The risk of Aave is not that the protocol is broken, but that the underlying system is too fragile.



Many people talk about Aave only looking at the surface TVL, without realizing that it is accumulating a kind of systemic credit risk similar to CDOs in 2008.

First, it must be clarified:
Aave is not a company; it is a set of smart contract protocols running on the blockchain.
It has no legal entity, no主体 that can "go bankrupt"; the worst outcome is just credit damage, user loss, and business contraction, not a direct collapse like traditional institutions.

But the danger lies in:
A large amount of assets being pledged on Aave → borrowing → re-pledging in a nested cycle, with leverage stacking layer upon layer, looking like a magnificent skyscraper, but actually very fragile at the bottom.

Currently, the market environment is already liquidity-scarce, plus the rampant AI and quantitative scripts, any tiny risk point can be infinitely amplified.
Once a certain type of substandard asset crashes, triggering liquidations and a stampede, the butterfly effect can instantly propagate, causing chain losses, ultimately borne by the overall assets within the pool.

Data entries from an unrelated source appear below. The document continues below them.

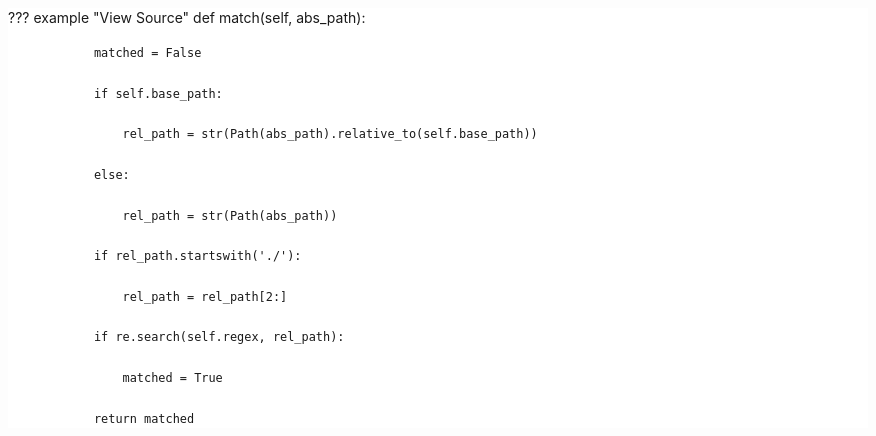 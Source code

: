 ??? example "View Source"
            def match(self, abs_path):

                matched = False

                if self.base_path:

                    rel_path = str(Path(abs_path).relative_to(self.base_path))

                else:

                    rel_path = str(Path(abs_path))

                if rel_path.startswith('./'):

                    rel_path = rel_path[2:]

                if re.search(self.regex, rel_path):

                    matched = True

                return matched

And the root cause of the problem is not actually in the Aave protocol itself.
What truly drags it down are too many low-quality, low-liquidity, highly controlled copycat assets listed on it.
These assets are inherently unstable, and when repeatedly arbitraged through cycle lending, the entire system naturally becomes shaky.

I am also an AAVE holder; it is my second-largest position after BTC, and I remain very optimistic about this track in the long term.
Aave is more like an independent on-chain asset manager, where funds flow in and out of pools, and risks are shared among the assets within the pool.

I just hope it can tighten listing standards and规范循环借贷行为 soon,
turn "wild growth" into "steady survival",
and prevent a good top-tier protocol from being dragged into the abyss by a bunch of substandard assets.